E — Adjustment reflects cash used and the related reduction of debt associated with the retirement of SHFL’s existing revolving credit facility of $2.0 million as of the date of the pro forma balance sheet and other Transaction-related obligations of SHFL paid by the Company.

 

F — Adjustment to current assets and liabilities to record items at their estimated fair value such as follows (in 000s):

 

Adjustment

 

Description

$

944

 

Adjustment to accounts and notes receivable

479

 

Adjustment to deferred cost of goods sold

953

 

Adjustment to SHFL debt issuance costs

944

 

Adjustment to deferred revenue

 

G — Adjustment to record SHFL inventory at its estimated fair value.  The adjustment related primarily to finished goods.

 

H — Adjustment to record property, plant and equipment at its estimated fair value.

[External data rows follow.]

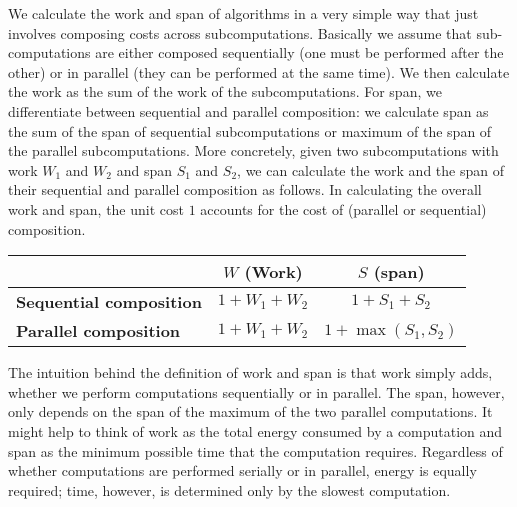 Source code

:\begin{flex}
\label{grp:def:introduction::parallelism::work-and-span}

\begin{definition}
\label{def:introduction::parallelism::work-and-span}
We calculate the work and span of algorithms in a very
simple way that just involves composing costs across subcomputations.
Basically we assume that sub-computations are either composed
sequentially (one must be performed after the other) or in parallel
(they can be performed at the same time).
We then calculate the work as the sum of the work of the
subcomputations.
For span, we differentiate between sequential and parallel composition:
we calculate span as the sum of the span of sequential
subcomputations or maximum of the span of the parallel
subcomputations.
More concretely, given two subcomputations with work $W_1$ and $W_2$
and span $S_1$ and $S_2$, we can calculate the work and the span of
their sequential and parallel composition as follows.
In calculating the overall work and span, the unit cost $1$ accounts
for the cost of (parallel or sequential) composition.


\begin{center}
\renewcommand{\arraystretch}{1.5}
\begin{tabular}{lcc}
\toprule
                          &  \bf $W$ (Work) & \bf $S$ (span)\\
\midrule
\bf Sequential composition & $1 + W_1 + W_2$ & $1 + S_1+ S_2$\\
\midrule
\bf Parallel composition   & $1 + W_1 + W_2$ & $1 + \max(S_1, S_2)$\\
\bottomrule
\end{tabular}
\end{center}

\end{definition}

\begin{note}
\label{nt:introduction::parallelism::intuition}
The intuition behind the definition of work and span is that work
simply adds, whether we perform computations sequentially or in
parallel.  The span, however, only depends on the span of the maximum
of the two parallel computations.  It might help to think of work as
the total energy consumed by a computation and span as the minimum
possible time that the computation requires.  Regardless of whether
computations are performed serially or in parallel, energy is equally
required; time, however, is determined only by the slowest
computation.


\end{note}
\end{flex}
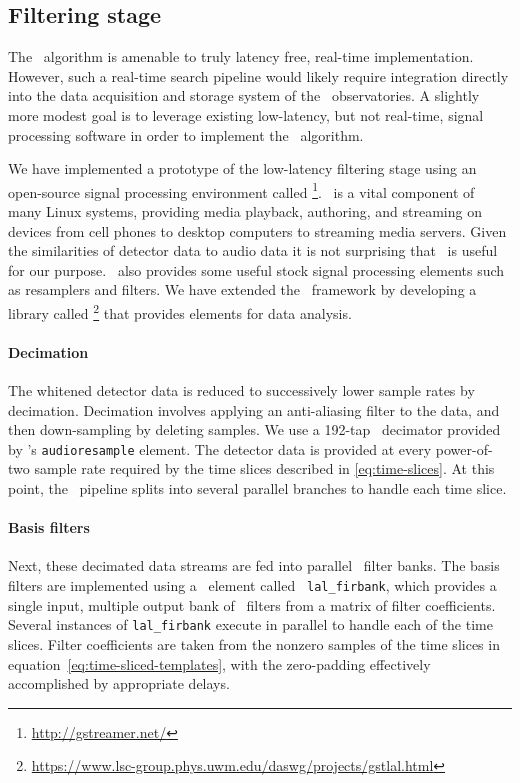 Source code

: \subsection{Filtering stage}

The \lloid\ algorithm is amenable to truly latency free, real-time implementation.
However, such a real-time search pipeline would likely require integration directly into
the data acquisition and storage system of the \LIGO\ observatories.  A slightly more 
modest goal is to leverage existing low-latency, but not real-time, signal processing
software in order to implement the \lloid\ algorithm.

We have implemented a prototype of the low-latency filtering stage using an
open-source signal processing environment called
\gstreamer\footnote{\url{http://gstreamer.net/}}.
\gstreamer\ is a vital component of many Linux systems, providing media
playback, authoring, and streaming on devices from cell phones to desktop
computers to streaming media servers.  Given the similarities of
\GW{} detector data to audio data it is not surprising that
\gstreamer\ is useful for our purpose. \gstreamer\ also provides some useful
stock signal processing elements such as resamplers and filters.  We have
extended the \gstreamer\ framework by developing a library called
\gstlal\footnote{\url{https://www.lsc-group.phys.uwm.edu/daswg/projects/gstlal.html}}
that provides elements for \GW{} data analysis.

\paragraph{Decimation}

The whitened detector data is reduced to successively
lower sample rates by decimation. Decimation involves applying an anti-aliasing
filter to the data, and then down-sampling by deleting samples.  We use a
192-tap \fir\ decimator provided by \gstreamer{}'s {\tt audioresample}
element.  The detector data is provided at every power-of-two sample rate
required by the time slices described in \eqref{eq:time-slices}.  At this point,
the \gstreamer\ pipeline splits into several parallel branches to handle each
time slice.

\paragraph{Basis filters}

Next, these decimated data streams are fed into parallel \fir\ filter banks.
The basis filters are implemented using a \gstlal\ element called {\tt
lal\_firbank}, which provides a single input, multiple output bank of \fir\ filters
from a matrix of filter coefficients.  Several instances of {\tt lal\_firbank}
execute in parallel to handle each of the time slices.  Filter coefficients are taken
from the nonzero samples of the time slices in equation~\eqref{eq:time-sliced-templates},
with the zero-padding effectively accomplished by appropriate delays.

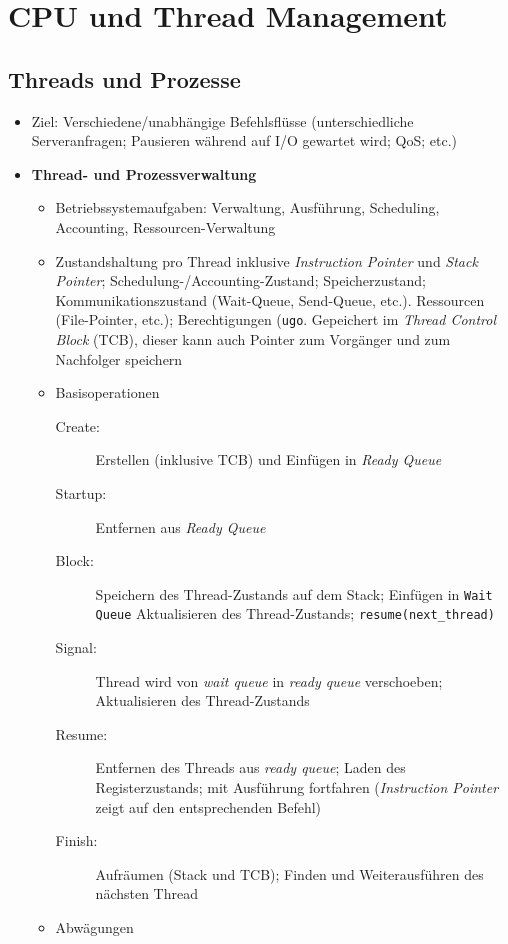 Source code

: \section{CPU und Thread Management}

\subsection{Threads und Prozesse}
\begin{itemize}
	\item Ziel: Verschiedene/unabhängige Befehlsflüsse (unterschiedliche Serveranfragen; Pausieren während auf I/O gewartet wird; QoS; etc.)
	\item \textbf{Thread- und Prozessverwaltung}
	\begin{itemize}
		\item Betriebssystemaufgaben: Verwaltung, Ausführung, Scheduling, Accounting, Ressourcen-Verwaltung
		\item Zustandshaltung pro Thread inklusive \textit{Instruction Pointer} und \textit{Stack Pointer}; Schedulung-/Accounting-Zustand; Speicherzustand; Kommunikationszustand (Wait-Queue, Send-Queue, etc.). Ressourcen (File-Pointer, etc.); Berechtigungen (\texttt{ugo}. Gepeichert im \textit{Thread Control Block} (TCB), dieser kann auch Pointer zum Vorgänger und zum Nachfolger speichern
		\item Basisoperationen %
		\begin{description}
			\item[Create:] Erstellen (inklusive TCB) und Einfügen in \textit{Ready Queue}
			\item[Startup:] Entfernen aus \textit{Ready Queue}
			\item[Block:] Speichern des Thread-Zustands auf dem Stack; Einfügen in \texttt{Wait Queue} Aktualisieren des Thread-Zustands; \texttt{resume(next\_thread)}
			\item[Signal:] Thread wird von \textit{wait queue} in \textit{ready queue} verschoeben; Aktualisieren des Thread-Zustands
			\item[Resume:] Entfernen des Threads aus \textit{ready queue}; Laden des Registerzustands; mit Ausführung fortfahren (\textit{Instruction Pointer} zeigt auf den entsprechenden Befehl)
			\item[Finish:] Aufräumen (Stack und TCB); Finden und Weiterausführen des nächsten Thread
		\end{description}
		\item Abwägungen
		\begin{itemize}

\end{itemize}
\end{itemize}
\end{itemize}
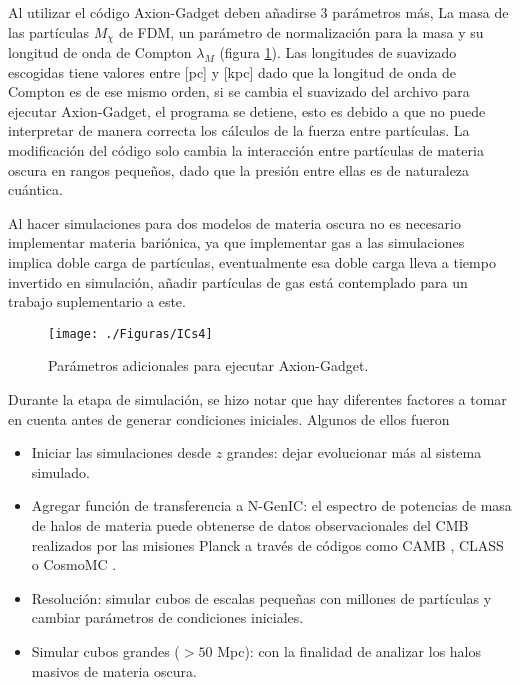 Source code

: \documentclass[a4paper,openright,10pt, oneside, final]{book}
\begin{document}
Al utilizar el código Axion-Gadget deben añadirse 3 parámetros más, La masa de las partículas $M_{\chi}$ de FDM, un parámetro de normalización para la masa y su longitud de onda de Compton $\lambda_{M}$ (figura \ref{fig 4.2}). Las longitudes de suavizado escogidas tiene valores entre [pc] y [kpc] dado que la longitud de onda de Compton es de ese mismo orden, si se cambia el suavizado del archivo para ejecutar Axion-Gadget, el programa se detiene, esto es debido a que no puede interpretar de manera correcta los cálculos de la fuerza entre partículas. La modificación del código solo cambia la interacción entre partículas de materia oscura en rangos pequeños, dado que la presión entre ellas es de naturaleza cuántica.

Al hacer simulaciones para dos modelos de materia oscura no es necesario implementar materia bariónica, ya que implementar gas a las simulaciones implica doble carga de partículas, eventualmente esa doble carga lleva a tiempo invertido en simulación, añadir partículas de gas está contemplado para un trabajo suplementario a este.

\begin{figure}
\centering \texttt{[image: ./Figuras/ICs4]}
\caption{\footnotesize{Parámetros adicionales para ejecutar Axion-Gadget.}}
\label{fig 4.2}
\end{figure}




Durante la etapa de simulación, se hizo notar que hay diferentes factores a tomar en cuenta antes de generar condiciones iniciales. Algunos de ellos fueron
\begin{itemize}
\item Iniciar las simulaciones desde $z$ grandes: dejar evolucionar más al sistema simulado.
\item Agregar función de transferencia a N-GenIC: el espectro de potencias de masa de halos de materia puede obtenerse de datos observacionales del CMB realizados por las misiones Planck a través de códigos como CAMB \cite{4.3.1}, CLASS \cite{4.3.1.2} o CosmoMC \cite{4.3.2}.
\item Resolución: simular cubos de escalas pequeñas con millones de partículas y cambiar parámetros de condiciones iniciales.
\item Simular cubos grandes ($> 50 $ Mpc): con la finalidad de analizar los halos masivos de materia oscura.
\end{itemize}
\end{document}
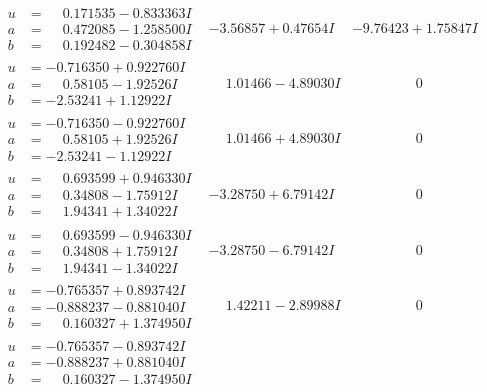 \documentclass[1p]{elsarticle_modified}
\theoremstyle{definition}
\begin{document}
$$\begin{array}{c|c|c}
\begin{aligned}
u &= \phantom{-}0.171535 - 0.833363 I \\
a &= \phantom{-}0.472085 - 1.258500 I \\
b &= \phantom{-}0.192482 - 0.304858 I\end{aligned}
 & -3.56857 + 0.47654 I & -9.76423 + 1.75847 I \\ \hline\begin{aligned}
u &= -0.716350 + 0.922760 I \\
a &= \phantom{-}0.58105 - 1.92526 I \\
b &= -2.53241 + 1.12922 I\end{aligned}
 & \phantom{-}1.01466 - 4.89030 I & \phantom{-0.000000 } 0 \\ \hline\begin{aligned}
u &= -0.716350 - 0.922760 I \\
a &= \phantom{-}0.58105 + 1.92526 I \\
b &= -2.53241 - 1.12922 I\end{aligned}
 & \phantom{-}1.01466 + 4.89030 I & \phantom{-0.000000 } 0 \\ \hline\begin{aligned}
u &= \phantom{-}0.693599 + 0.946330 I \\
a &= \phantom{-}0.34808 - 1.75912 I \\
b &= \phantom{-}1.94341 + 1.34022 I\end{aligned}
 & -3.28750 + 6.79142 I & \phantom{-0.000000 } 0 \\ \hline\begin{aligned}
u &= \phantom{-}0.693599 - 0.946330 I \\
a &= \phantom{-}0.34808 + 1.75912 I \\
b &= \phantom{-}1.94341 - 1.34022 I\end{aligned}
 & -3.28750 - 6.79142 I & \phantom{-0.000000 } 0 \\ \hline\begin{aligned}
u &= -0.765357 + 0.893742 I \\
a &= -0.888237 - 0.881040 I \\
b &= \phantom{-}0.160327 + 1.374950 I\end{aligned}
 & \phantom{-}1.42211 - 2.89988 I & \phantom{-0.000000 } 0 \\ \hline\begin{aligned}
u &= -0.765357 - 0.893742 I \\
a &= -0.888237 + 0.881040 I \\
b &= \phantom{-}0.160327 - 1.374950 I\end{aligned}

\end{array}$$
\end{document}

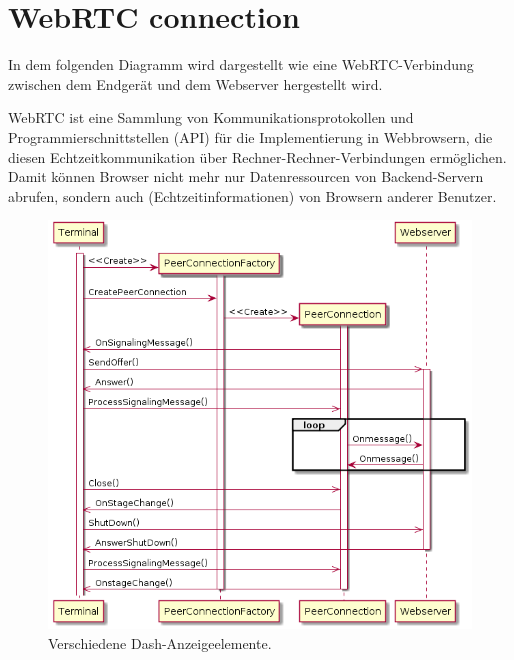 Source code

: \documentclass[entwurf.tex]{subfiles}
\begin{document}
  	\section{WebRTC connection}
		In dem folgenden Diagramm wird dargestellt wie eine WebRTC-Verbindung zwischen dem Endgerät und dem Webserver hergestellt wird.
		
		WebRTC ist eine Sammlung von Kommunikationsprotokollen und Programmierschnittstellen (API) für die Implementierung in Webbrowsern, die diesen Echtzeitkommunikation über Rechner-Rechner-Verbindungen ermöglichen. Damit können Browser nicht mehr nur Datenressourcen von Backend-Servern abrufen, sondern auch (Echtzeitinformationen) von Browsern anderer Benutzer.
		
		\begin{figure}[H]
			\begin{center}
	 			\includegraphics[width=\textwidth]{diagrams/DataTransferSequenz.png}
  				\caption{Verschiedene Dash-Anzeigeelemente.}
  			\end{center}
  		\end{figure}
  		
  	\newpage
\end{document}
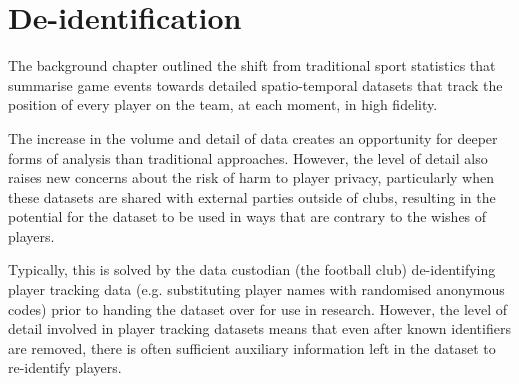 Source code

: \chapter{De-identification}
\label{ch:de-identification}
\startchapter




The background chapter outlined the shift from traditional sport statistics that summarise game events towards detailed spatio-temporal datasets that track the position of every player on the team, at each moment, in high fidelity.

The increase in the volume and detail of data creates an opportunity for deeper forms of analysis than traditional approaches. However, the level of detail also raises new concerns about the risk of harm to player privacy, particularly when these datasets are shared with external parties outside of clubs, resulting in the potential for the dataset to be used in ways that are contrary to the wishes of players.

Typically, this is solved by the data custodian (the football club) de-identifying player tracking data (e.g. substituting player names with randomised anonymous codes) prior to handing the dataset over for use in research. However, the level of detail involved in player tracking datasets means that even after known identifiers are removed, there is often sufficient auxiliary information left in the dataset to re-identify players.

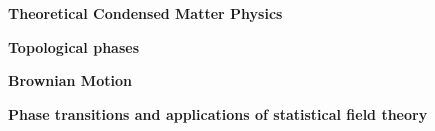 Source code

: 

\begin{cventries}

  \cventry
    {} %
    {} %
    {} %
    {} %
    {
      \begin{cvitems} %
        \item {\textbf{Theoretical Condensed Matter Physics}}
        \item {\textbf{Topological phases}}
        \item {\textbf{Brownian Motion}}
        \item {\textbf{Phase transitions and applications of statistical field theory}}
      \end{cvitems}
    }

\end{cventries}
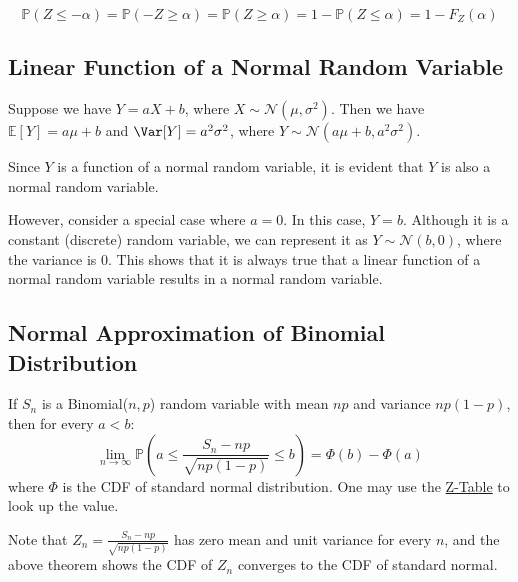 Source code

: \begin{remark}
    \[
    \mathbb{P}(Z \leq -\alpha) = \mathbb{P}(-Z \geq \alpha) = \mathbb{P}(Z \geq \alpha) = 1 - \mathbb{P}(Z \leq \alpha) = 1 - F_Z(\alpha)
\]
\end{remark}

\subsection{Linear Function of a Normal Random Variable}
Suppose we have \(Y = aX + b\), where \(X \sim \mathcal{N}(\mu, \sigma^2)\). Then we have \(\mathbb{E}[Y] = a\mu + b\) and \(\Var[Y] = a^2\sigma^2\), where \(Y \sim \mathcal{N}(a\mu + b, a^2\sigma^2)\). 

Since \(Y\) is a function of a normal random variable, it is evident that \(Y\) is also a normal random variable.

However, consider a special case where \(a = 0\). In this case, \(Y = b\). Although it is a constant (discrete) random variable, we can represent it as \(Y \sim \mathcal{N}(b, 0)\), where the variance is 0. This shows that it is always true that a linear function of a normal random variable results in a normal random variable.

\subsection{Normal Approximation of Binomial Distribution}
\begin{theorem}
    If \(S_n\) is a Binomial(\(n, p\)) random variable with mean \(np\) and variance \(np(1 - p)\), then for every \(a < b\): 
    \[
        \lim_{n \to \infty} \mathbb{P}\left(a \leq  \dfrac{S_n - np}{\sqrt{np(1 - p)}} \leq  b\right) = \varPhi (b) - \varPhi (a)
    \]
    where \(\varPhi\) is the CDF of standard normal distribution. One may use the \href{page=51}{Z-Table} to look up the value. 
    \begin{remark}
        Note that \(Z_n = \frac{S_n - np}{\sqrt{np(1 - p)}}\) has zero mean and unit variance for every \(n\), and the above theorem shows the CDF of \(Z_n\) converges to the CDF of standard normal. 
    \end{remark}
\end{theorem}

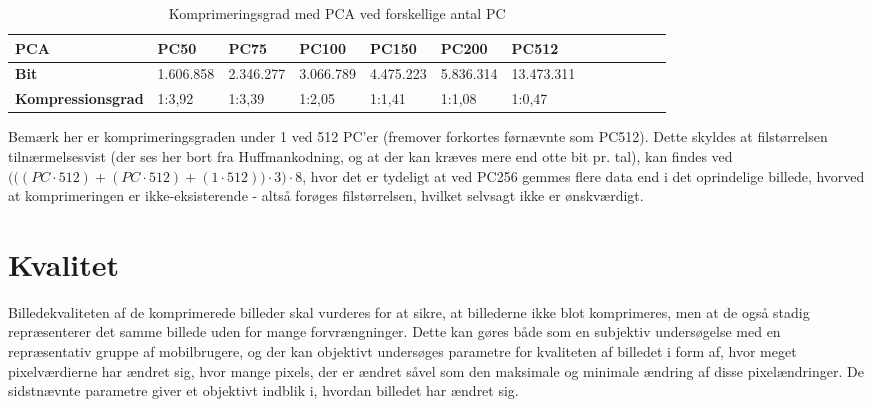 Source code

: \begin{table}[htbp]
\centering
\begin{tabular}{|l|l|l|l|l|l|l|l|l|l|l|l|l|}	\hline
\textbf{PCA}					& \textbf{PC50}  		& \textbf{PC75}   		& \textbf{PC100}  		& \textbf{PC150}	& \textbf{PC200}			& \textbf{PC512}   		\\ \hline
\textbf{Bit	}				& 1.606.858		& 2.346.277		& 3.066.789
&4.475.223 	& 5.836.314		& 13.473.311 	\\ \hline
\textbf{Kompressionsgrad}		& 1:3,92			& 1:3,39			& 1:2,05	 & 1:1,41		& 1:1,08		& 1:0,47		\\ \hline
\end{tabular}
\caption{Komprimeringsgrad med PCA ved forskellige antal PC}
\label{tb:komprimering_PCA2}
\end{table}

Bemærk her er komprimeringsgraden under 1 ved 512 PC'er (fremover forkortes førnævnte som PC512). Dette skyldes at filstørrelsen tilnærmelsesvist (der ses her bort fra Huffmankodning, og at der kan kræves mere end otte bit pr. tal), kan findes ved $\Big(\big((PC \cdot 512) + (PC \cdot 512) + (1 \cdot 512)\big) \cdot 3 \Big) \cdot 8$, hvor det er tydeligt at ved PC256 gemmes flere data end i det oprindelige billede, hvorved at komprimeringen er ikke-eksisterende - altså forøges filstørrelsen, hvilket selvsagt ikke er ønskværdigt.

\section{Kvalitet}
Billedekvaliteten af de komprimerede billeder skal vurderes for at sikre, at billederne ikke blot komprimeres, men at de også stadig repræsenterer det samme billede uden for mange forvrængninger. Dette kan gøres både som en subjektiv undersøgelse med en repræsentativ gruppe af mobilbrugere, og der kan objektivt undersøges parametre for kvaliteten af billedet i form af, hvor meget pixelværdierne har ændret sig, hvor mange pixels, der er ændret såvel som den maksimale og minimale ændring af disse pixelændringer. De sidstnævnte parametre giver et objektivt indblik i, hvordan billedet har ændret sig.

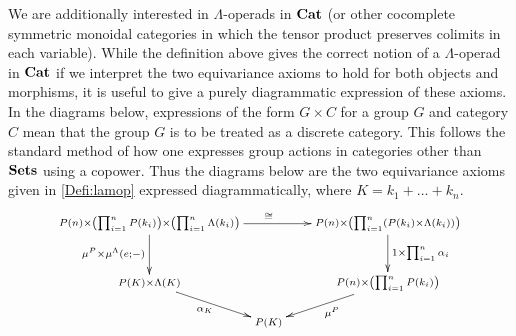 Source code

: We are additionally interested in $\Lambda$-operads in $\mathbf{Cat}$ (or other cocomplete symmetric monoidal categories in which the tensor product preserves colimits in each variable). While the definition above gives the correct notion of a $\Lambda$-operad in $\mathbf{Cat}$ if we interpret the two equivariance axioms to hold for both objects and morphisms, it is useful to give a purely diagrammatic expression of these axioms. In the diagrams below, expressions of the form $G \times C$ for a group $G$ and category $C$ mean that the group $G$ is to be treated as a discrete category. This follows the standard method of how one expresses group actions in categories other than $\mathbf{Sets}$ using a copower. Thus the diagrams below are the two equivariance axioms given in \cref{Defi:lamop} expressed diagrammatically, where $K = k_1 + \ldots + k_n$.
  \[
    \xy
      (0,0)*+{\scriptstyle P(n) \times \left(\prod_{i=1}^n P(k_i)\right) \times \left(\prod_{i=1}^n \Lambda(k_i)\right)} ="00";
      (0,-15)*+{\scriptstyle P(K) \times \Lambda(K) } ="01";
      (60,0)*+{\scriptstyle P(n) \times \left(\prod_{i=1}^n \left(P(k_{i}) \times \Lambda(k_{i})\right)\right)} ="20";
      (60,-15)*+{\scriptstyle P(n) \times \left(\prod_{i=1}^n P(k_i)\right) } ="21";
      (30, -25)*+{\scriptstyle P(K) } ="12";%
      {\ar^{\cong} "00" ; "20"};
      {\ar^{1 \times \prod_{i=1}^n \alpha_i} "20" ; "21"};
      {\ar^{\mu^P} "21" ; "12"};
      {\ar_{\mu^P \times \mu^\Lambda(e;-)} "00" ; "01"};
      {\ar_{\alpha_{K}} "01" ; "12"};
    \endxy
  \]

See a detail of such assets by type in note C to the pro forma statements of operations above.

 

I — Adjustment to record leased gaming equipment at its estimated fair value.

 

J — Adjustments to record identifiable intangible assets at their estimated fair value.  See a detail of such assets by type in note C to the pro forma statements of operations above.

 

K — Adjustment represents the elimination of the historical goodwill of SHFL and the addition of the estimated fair value of the goodwill recognized in connection with the Transaction.

 

L — Adjustment to deferred income tax assets and liabilities to reflect the effect recording the assets and liabilities of SHFL at their estimated fair values without a related step-up in basis for tax purposes.

 

M — Adjustment represents the elimination of historical equity balances of SHFL.

 

N — Adjustment to record Transaction-related fees and expenses paid upon completion of the Transaction.